Students will be able to subtract to 1,000 without crossing tens or hundreds.
Ask students to determine how many bananas are left. Have students explain their strategy out loud as they solve the problems.
Explain that you can subtract by counting. You first count how many there are in total, this is the first number of the subtraction problem (the minuend). Then you count how many are taken away, which is the second number of the subtraction problem (the subtrahend). When you take the second from the first you are left with the difference. Show this on the interactive whiteboard using the blocks, and discuss the different problems. This includes problems in which the second number (the subtrahend) has hundreds, tens, and ones. Check that students are able to solve a few problems on their own or in pairs with the given problems with blocks.Ask them to say the problem they are solving out loud, and to say the steps they are taking out loud. Next explain that you can solve these subtraction problems in different ways. Show that you can use a number line to subtract. You can also split the subtrahend and take away the hundreds, tens, and ones in steps. You can also choose to take away the subtrahend in one step. Emphasize to students that they should first carefully look at the problem and then decide which method to use, because all of them work, but some are easier to use on different math problems. Ask students to solve a few problems individually or in pairs, explaining their strategy. Finally walk through the steps of a story problem with the class. Explain that you first determine what kind of math problem it is, then you determine which numbers are important for the problem. You say or write the problem and finally solve the problem. Do one story problem as a class and then ask students to solve another individually or in pairs.
Check that students are able to subtract numbers to 1,000 without crossing tens or hundreds by asking the following questions:
- What do you look at when you have to solve a story problem?
- How do you solve 774 - 522?
Students are given subtraction problems with visual support, as abstract problems, and story problems. Have students explain the steps they are taking to solve the problems out loud, or to a partner.

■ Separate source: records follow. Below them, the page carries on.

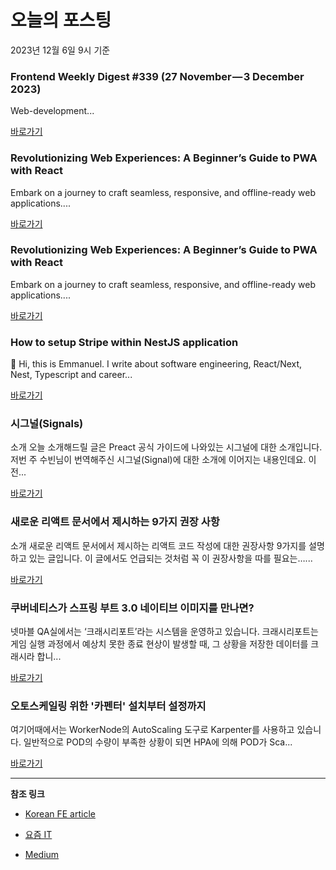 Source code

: # 오늘의 포스팅 
2023년 12월 6일 9시 기준 

### Frontend Weekly Digest #339 (27 November — 3 December 2023) 

 Web-development... 

 [바로가기](https://medium.com/@frontender-ua/frontend-weekly-digest-339-27-november-3-december-2023-d6a0cec32f53?responsesOpen=true&sortBy=REVERSE_CHRON&source=topic_portal_recommended_stories---------0-84----------front_end_development----------c05f56c0_b517_4bcc_94e1_8684d3c5b7c9-------) 

### Revolutionizing Web Experiences: A Beginner’s Guide to PWA with React 

 Embark on a journey to craft seamless, responsive, and offline-ready web applications.... 

 [바로가기](https://medium.com/simform-engineering/revolutionizing-web-experiences-a-beginners-guide-to-pwa-with-react-489e1f9f84fc?responsesOpen=true&sortBy=REVERSE_CHRON&source=topic_portal_recommended_stories---------0-84----------react----------3456c800_f398_42ff_b372_4476ec6964fb-------) 

### Revolutionizing Web Experiences: A Beginner’s Guide to PWA with React 

 Embark on a journey to craft seamless, responsive, and offline-ready web applications.... 

 [바로가기](https://medium.com/simform-engineering/revolutionizing-web-experiences-a-beginners-guide-to-pwa-with-react-489e1f9f84fc?responsesOpen=true&sortBy=REVERSE_CHRON&source=topic_portal_recommended_stories---------0-84----------javascript----------84f0f656_1576_4c23_919b_0dc1ea1e8061-------) 

### How to setup Stripe within NestJS application 

 👋 Hi, this is Emmanuel. I write about software engineering, React/Next, Nest, Typescript and career... 

 [바로가기](https://medium.com/@emmanuelodii80/how-to-setup-stripe-within-nestjs-application-61b7509a66dc?responsesOpen=true&sortBy=REVERSE_CHRON&source=topic_portal_recommended_stories---------0-84----------typescript----------3b90eb45_78a5_4933_9df9_e8477a472ad9-------) 

###  시그널(Signals) 

 소개 오늘 소개해드릴 글은 Preact 공식 가이드에 나와있는 시그널에 대한 소개입니다. 저번 주 수빈님이 번역해주신 시그널(Signal)에 대한 소개에 이어지는 내용인데요. 이전... 

 [바로가기](https://kofearticle.substack.com/p/korean-fe-article-signals) 

###  새로운 리액트 문서에서 제시하는 9가지 권장 사항 

 소개 새로운 리액트 문서에서 제시하는 리액트 코드 작성에 대한 권장사항 9가지를 설명하고 있는 글입니다. 이 글에서도 언급되는 것처럼 꼭 이 권장사항을 따를 필요는…... 

 [바로가기](https://kofearticle.substack.com/p/korean-fe-article-9) 

### 쿠버네티스가 스프링 부트 3.0 네이티브 이미지를 만나면? 

 넷마블 QA실에서는 ‘크래시리포트’라는 시스템을 운영하고 있습니다. 크래시리포트는 게임 실행 과정에서 예상치 못한 종료 현상이 발생할 때, 그 상황을 저장한 데이터를 크래시라 합니... 

 [바로가기](https://yozm.wishket.com/magazine/detail/2350/) 

### 오토스케일링 위한 '카펜터' 설치부터 설정까지 

 여기어때에서는 WorkerNode의 AutoScaling 도구로 Karpenter를 사용하고 있습니다. 일반적으로 POD의 수량이 부족한 상황이 되면 HPA에 의해 POD가 Sca... 

 [바로가기](https://yozm.wishket.com/magazine/detail/2346/) 

---

**참조 링크**

- [Korean FE article](https://kofearticle.substack.com) 

- [요즘 IT](https://yozm.wishket.com/magazine) 

- [Medium](https://medium.com) 

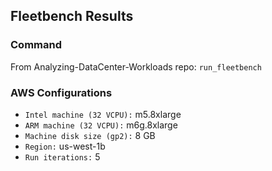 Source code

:## Fleetbench Results

### Command
From Analyzing-DataCenter-Workloads repo: `run_fleetbench`

### AWS Configurations
- `Intel machine (32 VCPU):` m5.8xlarge
- `ARM machine (32 VCPU):` m6g.8xlarge
- `Machine disk size (gp2):` 8 GB
- `Region:` us-west-1b
- `Run iterations:` 5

Discuss with students that it is important to be able to subtract numbers to 1,000 without crossing tens or hundreds so that you can determine the difference of larger numbers. Ask students to solve the subtraction problems on the board. Ask students to explain their strategy. How did they solve the problem? Close by having students work in pairs. At the top of the stairs is a number. As it falls down the stairs, it falls apart. How many are left when the number reaches the bottom?
Students who have difficulty with subtraction can use a number line as a visual support. Remind students that they can take different sized jumps on the number line.
Optional: MAB blocks or other manipulatives, number lines.